----- Source records -----
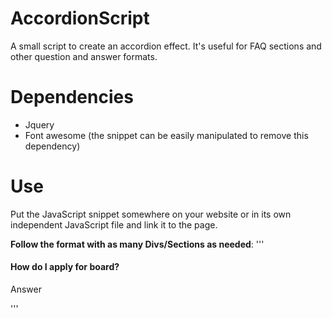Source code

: # AccordionScript
A small script to create an accordion effect. It's useful for FAQ sections and other question and answer formats.

# Dependencies
- Jquery
- Font awesome (the snippet can be easily manipulated to remove this dependency)

# Use 
Put the JavaScript snippet somewhere on your website or in its own independent JavaScript file and link it to the page.

**Follow the format with as many Divs/Sections as needed**:
'''
  <div class="faq">
    <div class="question">
      <h4>How do I apply for board? <span class="fa fa-chevron-down"></span></h4>
    </div>
    <div class="answer">
      <p>Answer</p>
    </div>
  </div>
'''
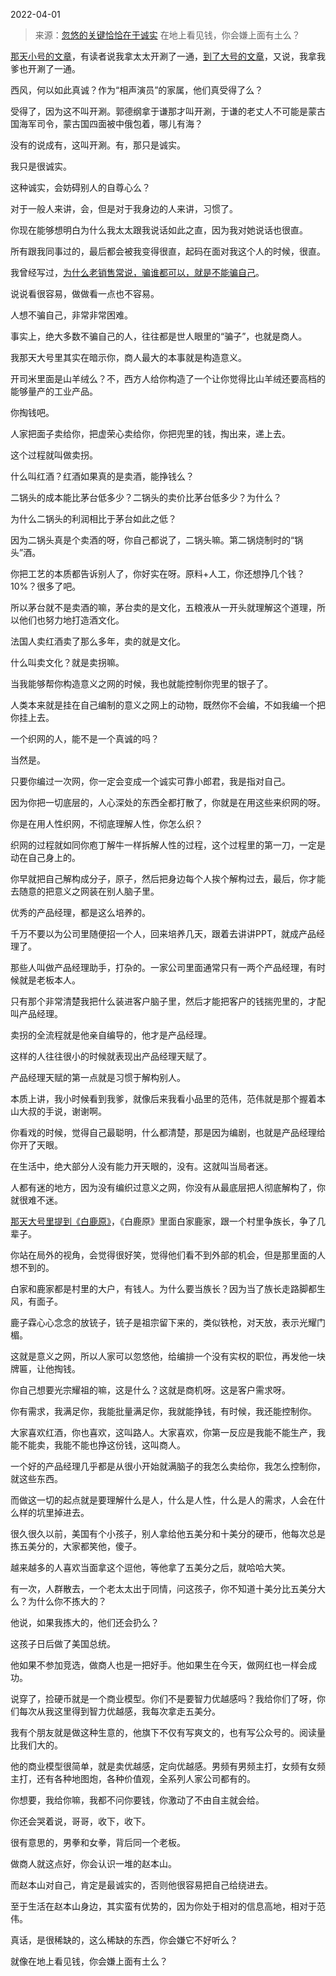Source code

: 2022-04-01

> 来源：[忽悠的关键恰恰在于诚实](http://mp.weixin.qq.com/s?__biz=MzU3NDc5Nzc0NQ==&mid=2247515007&idx=2&sn=53ed1676505c77516171f86eaecd829b&chksm=fd2e19a1ca5990b723b446b34146be9a7e460ebcb3cd3bfe189653676c8089f9668577f6e8ea&scene=27#wechat_redirect)
> 在地上看见钱，你会嫌上面有土么？​

[那天小号的文章](http://mp.weixin.qq.com/s?__biz=MzU3NDc5Nzc0NQ==&mid=2247514915&idx=1&sn=8ab60c842d1bb3c7ec85cf0742ff0368&chksm=fd2e19fdca5990eb14d0c39693414c46e3d8924ebea14e39305b3a8762fb52ed7c72f204a617&scene=21#wechat_redirect)，有读者说我拿太太开涮了一通，[到了大号的文章](http://mp.weixin.qq.com/s?__biz=MzU0MjYwNDU2Mw==&mid=2247504715&idx=1&sn=1d27d523f0bfacf74e133ae856b8ffdb&chksm=fb1abf37cc6d3621a3f3a2aca8728bf28ec26d0c9aa7968ecd8f2d05be9a8e45b9b2b612e475&scene=21#wechat_redirect)，又说，我拿我爹也开涮了一通。  

  

西风，何以如此真诚？作为“相声演员”的家属，他们真受得了么？  

  

受得了，因为这不叫开涮。郭德纲拿于谦那才叫开涮，于谦的老丈人不可能是蒙古国海军司令，蒙古国四面被中俄包着，哪儿有海？

  

没有的说成有，这叫开涮。有，那只是诚实。  

  

我只是很诚实。

  

这种诚实，会妨碍别人的自尊心么？  

  

对于一般人来讲，会，但是对于我身边的人来讲，习惯了。

  

你现在能够想明白为什么我太太跟我说话如此之直，因为我对她说话也很直。  

  

所有跟我同事过的，最后都会被我变得很直，起码在面对我这个人的时候，很直。  

  

我曾经写过，[为什么老销售常说，骗谁都可以，就是不能骗自己](http://mp.weixin.qq.com/s?__biz=MzU3NDc5Nzc0NQ==&mid=2247514860&idx=1&sn=a8c33fbae03a2a2b8595aa5c195c2bc9&chksm=fd2e1832ca599124c234588797322e39f7326f190f91be42e2a63aa64d3562385fdfcdf2f862&scene=21#wechat_redirect)。  

  

说说看很容易，做做看一点也不容易。

  

人想不骗自己，非常非常困难。

  

事实上，绝大多数不骗自己的人，往往都是世人眼里的“骗子”，也就是商人。  

  

我那天大号里其实在暗示你，商人最大的本事就是构造意义。  

  

开司米里面是山羊绒么？不，西方人给你构造了一个让你觉得比山羊绒还要高档的能够量产的工业产品。  

  

你掏钱吧。  

  

人家把面子卖给你，把虚荣心卖给你，你把兜里的钱，掏出来，递上去。  

  

这个过程就叫做卖拐。  

  

什么叫红酒？红酒如果真的是卖酒，能挣钱么？  

  

二锅头的成本能比茅台低多少？二锅头的卖价比茅台低多少？为什么？

  

为什么二锅头的利润相比于茅台如此之低？

  

因为二锅头真是个卖酒的呀，你自己都说了，二锅头嘛。第二锅烧制时的“锅头”酒。

  

你把工艺的本质都告诉别人了，你好实在呀。原料+人工，你还想挣几个钱？10%？很多了吧。  

  

所以茅台就不是卖酒的嘛，茅台卖的是文化，五粮液从一开头就理解这个道理，所以他们也努力地打造酒文化。  

  

法国人卖红酒卖了那么多年，卖的就是文化。  

  

什么叫卖文化？就是卖拐嘛。  

  

当我能够帮你构造意义之网的时候，我也就能控制你兜里的银子了。  

  

人类本来就是挂在自己编制的意义之网上的动物，既然你不会编，不如我编一个把你挂上去。  

  

一个织网的人，能不是一个真诚的吗？  

  

当然是。

  

只要你编过一次网，你一定会变成一个诚实可靠小郎君，我是指对自己。  

  

因为你把一切底层的，人心深处的东西全都打散了，你就是在用这些来织网的呀。

  

你是在用人性织网，不彻底理解人性，你怎么织？

  

织网的过程就如同你庖丁解牛一样拆解人性的过程，这个过程里的第一刀，一定是动在自己身上的。  

  

你早就把自己解构成分子，原子，然后把身边每个人挨个解构过去，最后，你才能去随意的把意义之网装在别人脑子里。

  

优秀的产品经理，都是这么培养的。

  

千万不要以为公司里随便招一个人，回来培养几天，跟着去讲讲PPT，就成产品经理了。  

  

那些人叫做产品经理助手，打杂的。一家公司里面通常只有一两个产品经理，有时候就是老板本人。

  

只有那个非常清楚我把什么装进客户脑子里，然后才能把客户的钱揣兜里的，才配叫产品经理。  

  

卖拐的全流程就是他亲自编导的，他才是产品经理。  

  

这样的人往往很小的时候就表现出产品经理天赋了。  

  

产品经理天赋的第一点就是习惯于解构别人。

  

本质上讲，我小时候看到我爹，就像后来我看小品里的范伟，范伟就是那个握着本山大叔的手说，谢谢啊。  

  

你看戏的时候，觉得自己最聪明，什么都清楚，那是因为编剧，也就是产品经理给你开了天眼。

  

在生活中，绝大部分人没有能力开天眼的，没有。这就叫当局者迷。  

  

人都有迷的地方，因为没有编织过意义之网，你没有从最底层把人彻底解构了，你就很难不迷。

  

[那天大号里提到《白鹿原》](http://mp.weixin.qq.com/s?__biz=MzU0MjYwNDU2Mw==&mid=2247504715&idx=1&sn=1d27d523f0bfacf74e133ae856b8ffdb&chksm=fb1abf37cc6d3621a3f3a2aca8728bf28ec26d0c9aa7968ecd8f2d05be9a8e45b9b2b612e475&scene=21#wechat_redirect)，《白鹿原》里面白家鹿家，跟一个村里争族长，争了几辈子。

  

你站在局外的视角，会觉得很好笑，觉得他们看不到外部的机会，但是那里面的人想不到的。  

  

白家和鹿家都是村里的大户，有钱人。为什么要当族长？因为当了族长走路脚都生风，有面子。

  

鹿子霖心心念念的放铳子，铳子是祖宗留下来的，类似铁枪，对天放，表示光耀门楣。

  

这就是意义之网，所以人家可以忽悠他，给编排一个没有实权的职位，再发他一块牌匾，让他掏钱。  

  

你自己想要光宗耀祖的嘛，这是什么？这就是商机呀。这是客户需求呀。

  

你有需求，我满足你，我能批量满足你，我就能挣钱，有时候，我还能控制你。

  

大家喜欢红酒，你也喜欢，这叫路人。大家喜欢，你第一反应是我能不能生产，我能不能卖，我能不能也挣这份钱，这叫商人。

  

一个好的产品经理几乎都是从很小开始就满脑子的我怎么卖给你，我怎么控制你，就这些东西。  

  

而做这一切的起点就是要理解什么是人，什么是人性，什么是人的需求，人会在什么样的坑里掉进去。  

  

很久很久以前，美国有个小孩子，别人拿给他五美分和十美分的硬币，他每次总是拣五美分的，大家都笑他，傻子。  

  

越来越多的人喜欢当面拿这个逗他，等他拿了五美分之后，就哈哈大笑。

  

有一次，人群散去，一个老太太出于同情，问这孩子，你不知道十美分比五美分大么？为什么你不拣大的？

  

他说，如果我拣大的，他们还会扔么？

  

这孩子日后做了美国总统。  

  

他如果不参加竞选，做商人也是一把好手。他如果生在今天，做网红也一样会成功。  

  

说穿了，捡硬币就是一个商业模型。你们不是要智力优越感吗？我给你们了呀，你们每次从我这里得到智力优越感，我每次拿走五美分。

  

我有个朋友就是做这种生意的，他旗下不仅有写爽文的，也有写公众号的。阅读量比我们大的。  

  

他的商业模型很简单，就是卖优越感，定向优越感。男频有男频主打，女频有女频主打，还有各种地图炮，各种价值观，全系列人家公司都有的。  

  

你想要，我给你嘛，我都不问你要钱，你激动了不由自主就会给。  

  

你还会哭着说，哥哥，收下，收下。  

  

很有意思的，男拳和女拳，背后同一个老板。  

  

做商人就这点好，你会认识一堆的赵本山。

  

而赵本山对自己，肯定是最诚实的，否则他很容易把自己给绕进去。

  

至于生活在赵本山身边，其实蛮有优势的，因为你处于相对的信息高地，相对于范伟。  

  

真话，是很稀缺的，这么稀缺的东西，你会嫌它不好听么？  

  

就像在地上看见钱，你会嫌上面有土么？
-----
• Requirement:
Reproduce exactly the entries above, limited to the lines from the one with "你自己想要光宗耀祖的嘛，这是什么？这就是商机呀。这是客户需求呀。" through the one with "很久很久以前，美国有个小孩子", both included.

• Answer:
你自己想要光宗耀祖的嘛，这是什么？这就是商机呀。这是客户需求呀。

  

你有需求，我满足你，我能批量满足你，我就能挣钱，有时候，我还能控制你。

  

大家喜欢红酒，你也喜欢，这叫路人。大家喜欢，你第一反应是我能不能生产，我能不能卖，我能不能也挣这份钱，这叫商人。

  

一个好的产品经理几乎都是从很小开始就满脑子的我怎么卖给你，我怎么控制你，就这些东西。  

  

而做这一切的起点就是要理解什么是人，什么是人性，什么是人的需求，人会在什么样的坑里掉进去。  

  

很久很久以前，美国有个小孩子，别人拿给他五美分和十美分的硬币，他每次总是拣五美分的，大家都笑他，傻子。  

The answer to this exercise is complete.